In the meantime, I’ll just take my support hose and deal with it.  Assets indeed.


7 thoughts on “Getting My Pantyhose In a Bunch

  1. I hate pantyhose too. I hate buying pantyhose too! In fact, I recently bought a way-too-expensive pair, and promptly got a run in them. So I didn’t even make it through 2 or 3 wearings of them. I will stick to pants from now on. 🙂

  2. I DO recognize the movie (love it!)…I am older than you are…and I shun pantyhose too! I HATE them…particularly being my size and shape…they are ALWAYS too long AND cut off circulation in my waist…and I usually manage to put a hole in them the first time I try to put them on…so, join with me and JUST SAY NO!!!

  3. Rejecting the nylons is not just for 20-somethings – I too gave them up long ago and as God is my witness I shall never get hosed again.

  4. Where do I even start with this issue? I think the words “4 waistbands” comes close to covering it:
    Undies + panthyhose + slip + skirt = one unhappy girl.

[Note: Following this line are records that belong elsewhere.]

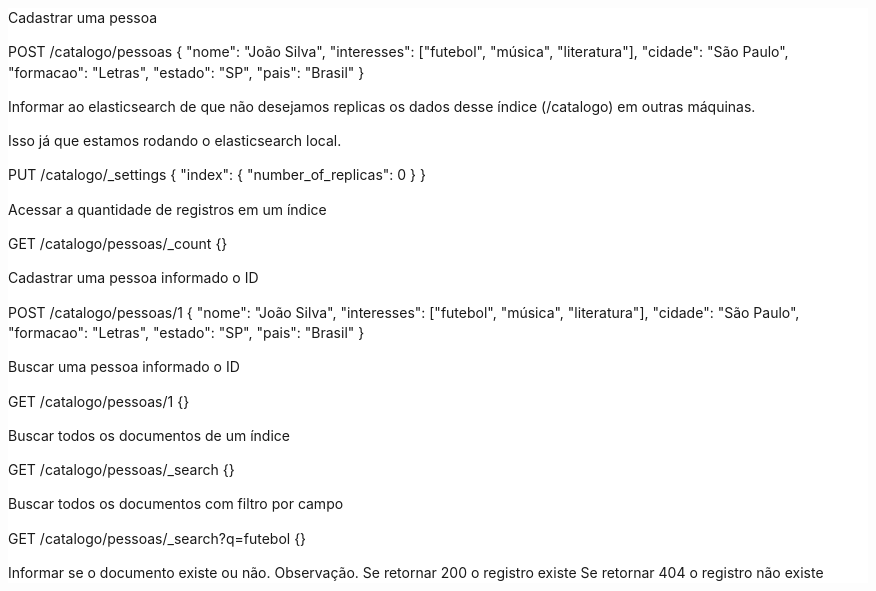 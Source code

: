 Cadastrar uma pessoa

POST /catalogo/pessoas
{
    "nome": "João Silva",
    "interesses": ["futebol", "música", "literatura"],
    "cidade": "São Paulo",
    "formacao": "Letras",
    "estado": "SP",
    "pais": "Brasil"
}

Informar ao elasticsearch de que não desejamos replicas os dados desse índice (/catalogo) em outras máquinas.

Isso já que estamos rodando o elasticsearch local.

PUT /catalogo/_settings
{
    "index": {
        "number_of_replicas": 0
    }
}

Acessar a quantidade de registros em um índice

GET /catalogo/pessoas/_count
{}

Cadastrar uma pessoa informado o ID

POST /catalogo/pessoas/1
{
    "nome": "João Silva",
    "interesses": ["futebol", "música", "literatura"],
    "cidade": "São Paulo",
    "formacao": "Letras",
    "estado": "SP",
    "pais": "Brasil"
}

Buscar uma pessoa informado o ID

GET /catalogo/pessoas/1
{}

Buscar todos os documentos de um índice

GET /catalogo/pessoas/_search
{}

Buscar todos os documentos com filtro por campo

GET /catalogo/pessoas/_search?q=futebol
{}

Informar se o documento existe ou não.
Observação.
Se retornar 200 o registro existe
Se retornar 404 o registro não existe

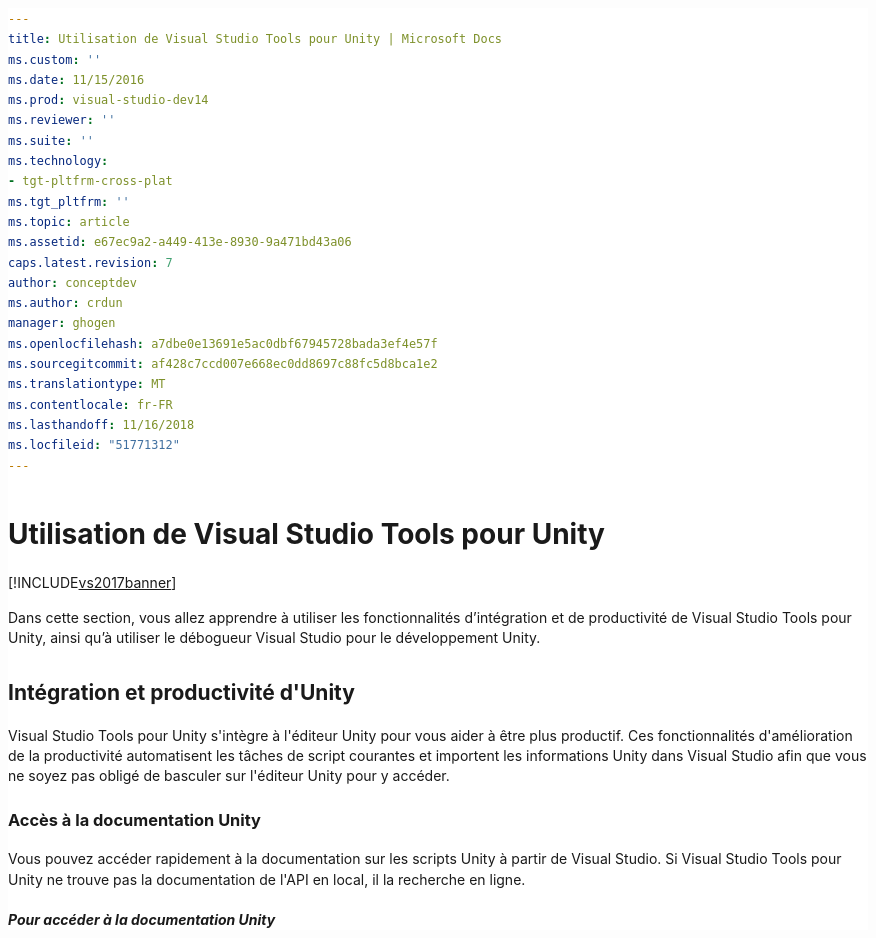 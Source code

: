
 ```yaml
---
title: Utilisation de Visual Studio Tools pour Unity | Microsoft Docs
ms.custom: ''
ms.date: 11/15/2016
ms.prod: visual-studio-dev14
ms.reviewer: ''
ms.suite: ''
ms.technology:
- tgt-pltfrm-cross-plat
ms.tgt_pltfrm: ''
ms.topic: article
ms.assetid: e67ec9a2-a449-413e-8930-9a471bd43a06
caps.latest.revision: 7
author: conceptdev
ms.author: crdun
manager: ghogen
ms.openlocfilehash: a7dbe0e13691e5ac0dbf67945728bada3ef4e57f
ms.sourcegitcommit: af428c7ccd007e668ec0dd8697c88fc5d8bca1e2
ms.translationtype: MT
ms.contentlocale: fr-FR
ms.lasthandoff: 11/16/2018
ms.locfileid: "51771312"
---
```

# <a name="using-visual-studio-tools-for-unity"></a>Utilisation de Visual Studio Tools pour Unity
[!INCLUDE[vs2017banner](../includes/vs2017banner.md)]

  
Dans cette section, vous allez apprendre à utiliser les fonctionnalités d’intégration et de productivité de Visual Studio Tools pour Unity, ainsi qu’à utiliser le débogueur Visual Studio pour le développement Unity.  
  
## <a name="unity-integration-and-productivity"></a>Intégration et productivité d'Unity  
 Visual Studio Tools pour Unity s'intègre à l'éditeur Unity pour vous aider à être plus productif. Ces fonctionnalités d'amélioration de la productivité automatisent les tâches de script courantes et importent les informations Unity dans Visual Studio afin que vous ne soyez pas obligé de basculer sur l'éditeur Unity pour y accéder.  
  
### <a name="unity-documentation-access"></a>Accès à la documentation Unity  
 Vous pouvez accéder rapidement à la documentation sur les scripts Unity à partir de Visual Studio. Si Visual Studio Tools pour Unity ne trouve pas la documentation de l'API en local, il la recherche en ligne.  
  
##### <a name="to-access-unity-documentation"></a>Pour accéder à la documentation Unity  
   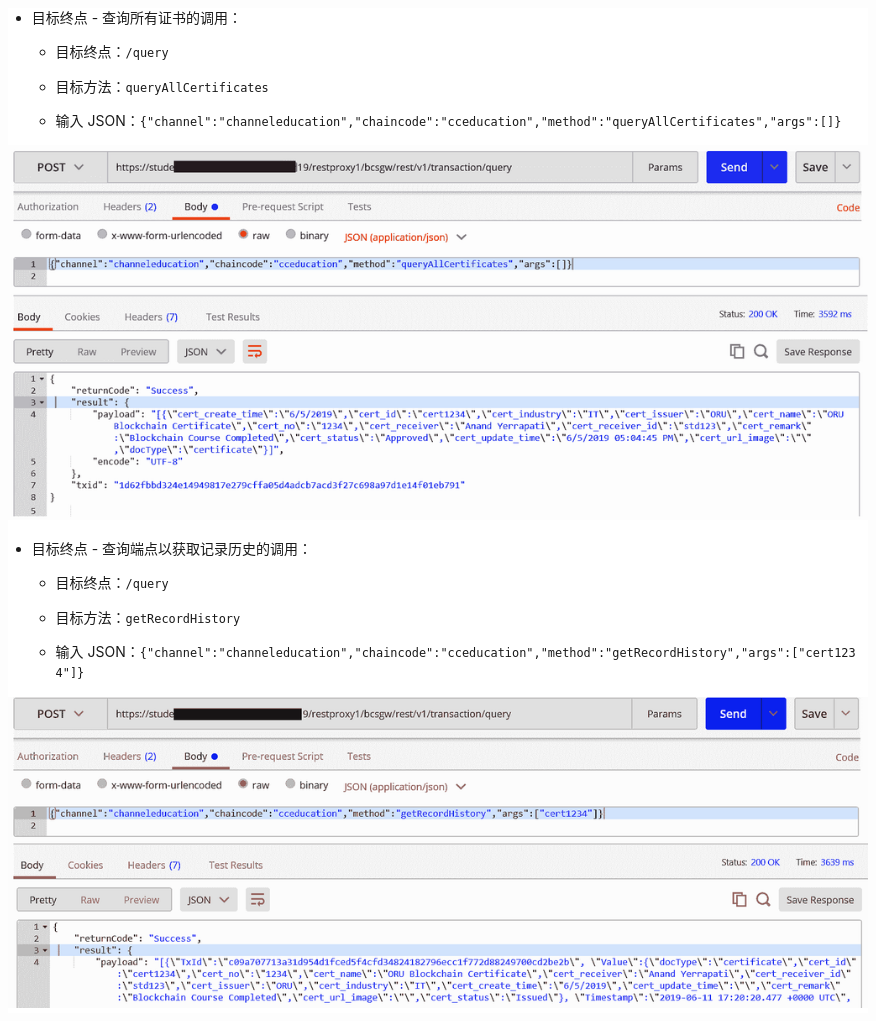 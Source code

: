 +   目标终点 - 查询所有证书的调用：

    +   目标终点：`/query`

    +   目标方法：``queryAllCertificates``

    +   输入 JSON：`{"channel":"channeleducation","chaincode":"cceducation","method":"queryAllCertificates","args":[]}`

![](img/1551a71e-38cc-460b-a5ee-9f3efb67391c.png)

+   目标终点 - 查询端点以获取记录历史的调用：

    +   目标终点：`/query`

    +   目标方法：`getRecordHistory`

    +   输入 JSON：`{"channel":"channeleducation","chaincode":"cceducation","method":"getRecordHistory","args":["cert1234"]}`

![](img/438a98d4-24b1-4550-8b7f-53910e01dce4.png)
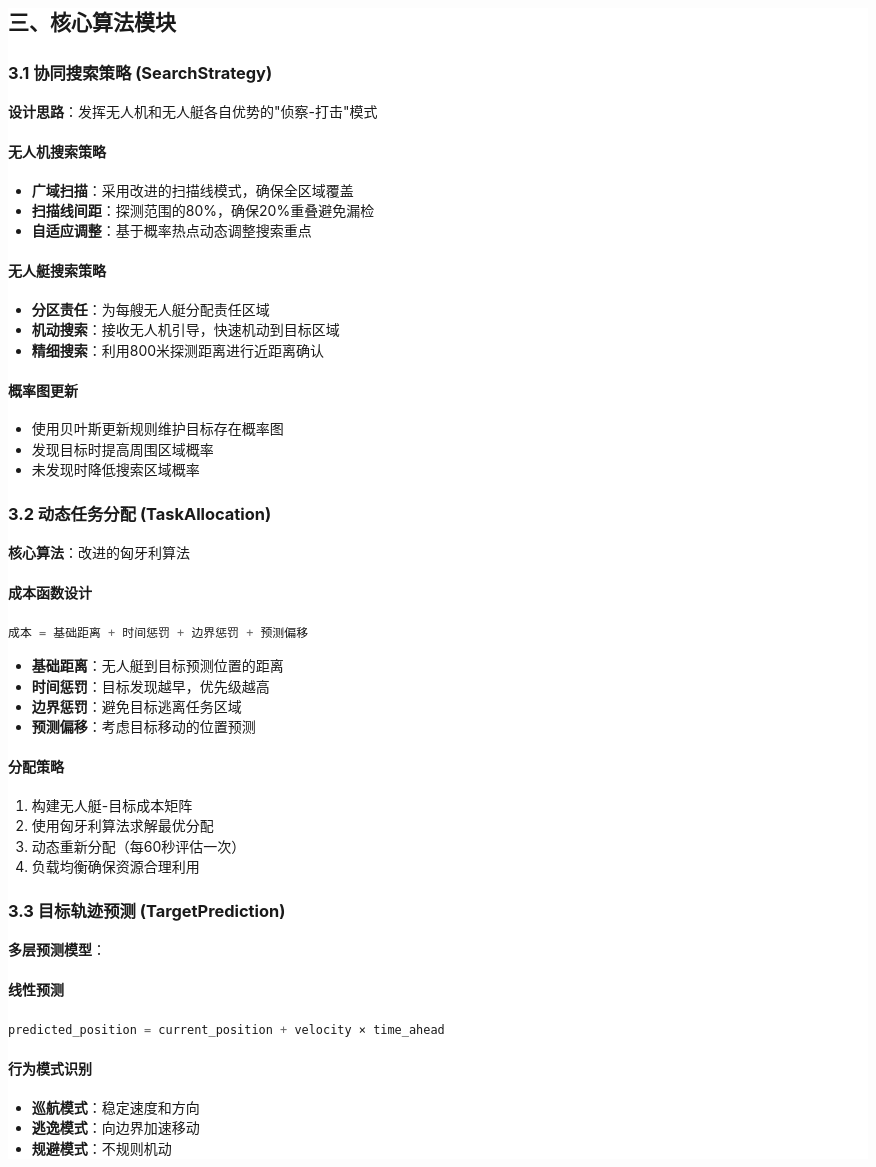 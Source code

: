 ## 三、核心算法模块

### 3.1 协同搜索策略 (SearchStrategy)

**设计思路**：发挥无人机和无人艇各自优势的"侦察-打击"模式

#### 无人机搜索策略
- **广域扫描**：采用改进的扫描线模式，确保全区域覆盖
- **扫描线间距**：探测范围的80%，确保20%重叠避免漏检
- **自适应调整**：基于概率热点动态调整搜索重点

#### 无人艇搜索策略  
- **分区责任**：为每艘无人艇分配责任区域
- **机动搜索**：接收无人机引导，快速机动到目标区域
- **精细搜索**：利用800米探测距离进行近距离确认

#### 概率图更新
- 使用贝叶斯更新规则维护目标存在概率图
- 发现目标时提高周围区域概率
- 未发现时降低搜索区域概率

### 3.2 动态任务分配 (TaskAllocation)

**核心算法**：改进的匈牙利算法

#### 成本函数设计
```python
成本 = 基础距离 + 时间惩罚 + 边界惩罚 + 预测偏移
```

- **基础距离**：无人艇到目标预测位置的距离
- **时间惩罚**：目标发现越早，优先级越高
- **边界惩罚**：避免目标逃离任务区域
- **预测偏移**：考虑目标移动的位置预测

#### 分配策略
1. 构建无人艇-目标成本矩阵
2. 使用匈牙利算法求解最优分配
3. 动态重新分配（每60秒评估一次）
4. 负载均衡确保资源合理利用

### 3.3 目标轨迹预测 (TargetPrediction)

**多层预测模型**：

#### 线性预测
```python
predicted_position = current_position + velocity × time_ahead
```

#### 行为模式识别
- **巡航模式**：稳定速度和方向
- **逃逸模式**：向边界加速移动
- **规避模式**：不规则机动
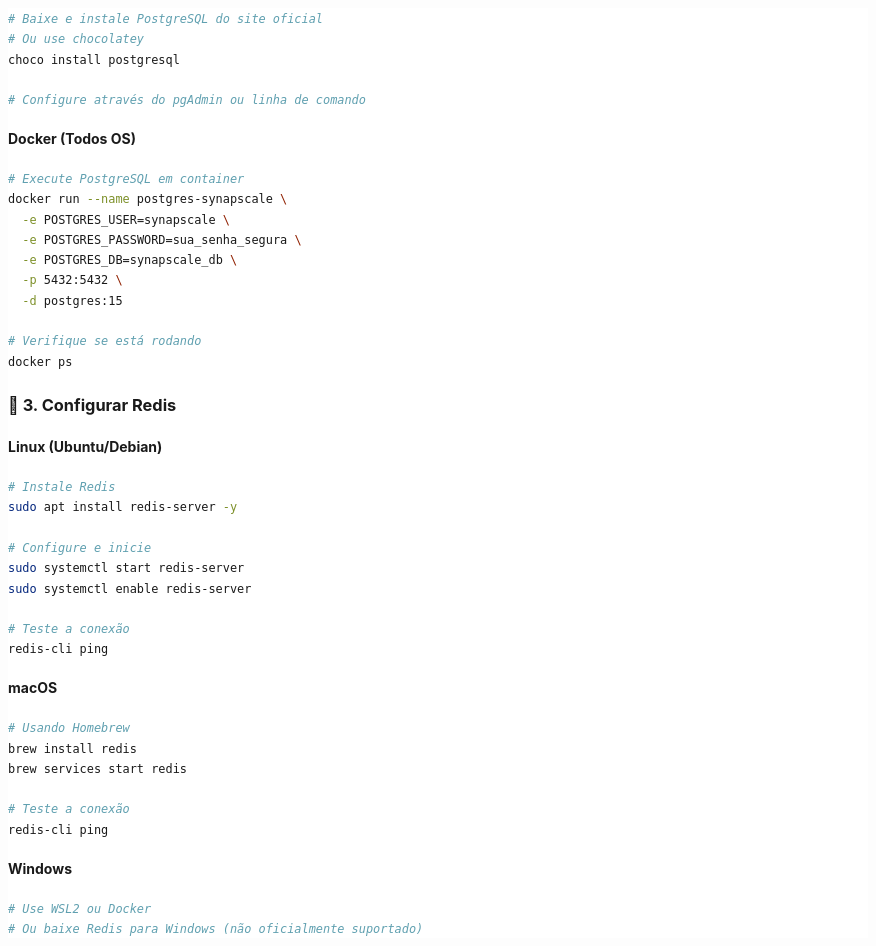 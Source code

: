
 ```powershell
# Baixe e instale PostgreSQL do site oficial
# Ou use chocolatey
choco install postgresql

# Configure através do pgAdmin ou linha de comando
```

#### Docker (Todos OS)

```bash
# Execute PostgreSQL em container
docker run --name postgres-synapscale \
  -e POSTGRES_USER=synapscale \
  -e POSTGRES_PASSWORD=sua_senha_segura \
  -e POSTGRES_DB=synapscale_db \
  -p 5432:5432 \
  -d postgres:15

# Verifique se está rodando
docker ps
```

### 🚀 **3. Configurar Redis**

#### Linux (Ubuntu/Debian)

```bash
# Instale Redis
sudo apt install redis-server -y

# Configure e inicie
sudo systemctl start redis-server
sudo systemctl enable redis-server

# Teste a conexão
redis-cli ping
```

#### macOS

```bash
# Usando Homebrew
brew install redis
brew services start redis

# Teste a conexão
redis-cli ping
```

#### Windows

```powershell
# Use WSL2 ou Docker
# Ou baixe Redis para Windows (não oficialmente suportado)
```
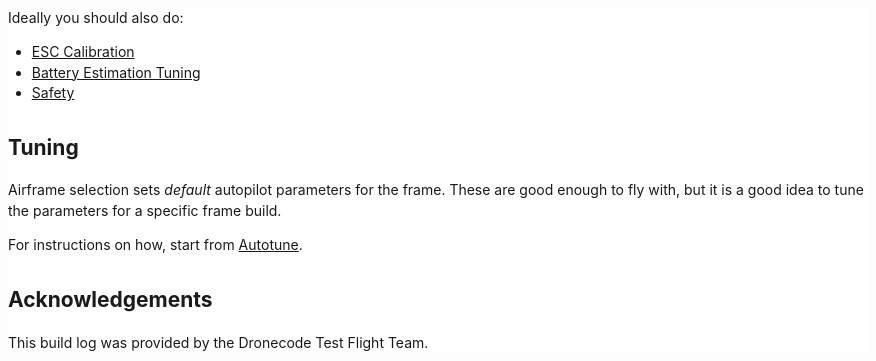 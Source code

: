 Ideally you should also do:

- [ESC Calibration](../advanced_config/esc_calibration.md)
- [Battery Estimation Tuning](../config/battery.md)
- [Safety](../config/safety.md)

## Tuning

Airframe selection sets _default_ autopilot parameters for the frame.
These are good enough to fly with, but it is a good idea to tune the parameters for a specific frame build.

For instructions on how, start from [Autotune](../config/autotune_mc.md).

## Acknowledgements

This build log was provided by the Dronecode Test Flight Team.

    And really I have to wonder, how well does thatTarget brand that you mentioned sell? Consider the first 3 letters of its name…

  5. What kills me is all the ways you can supposdly save your pantyhose from immediate ruin – freezing them, using nail polish, blah blah blah. How about I just burn’em? Bye Bye problem!

  6. I’m convinced that pantyhose were invented by women hating men. NASA could use them as containment device on any shuttle mission, this is how uncomfortable they are.

    I mean….am I wrong ladies??!!!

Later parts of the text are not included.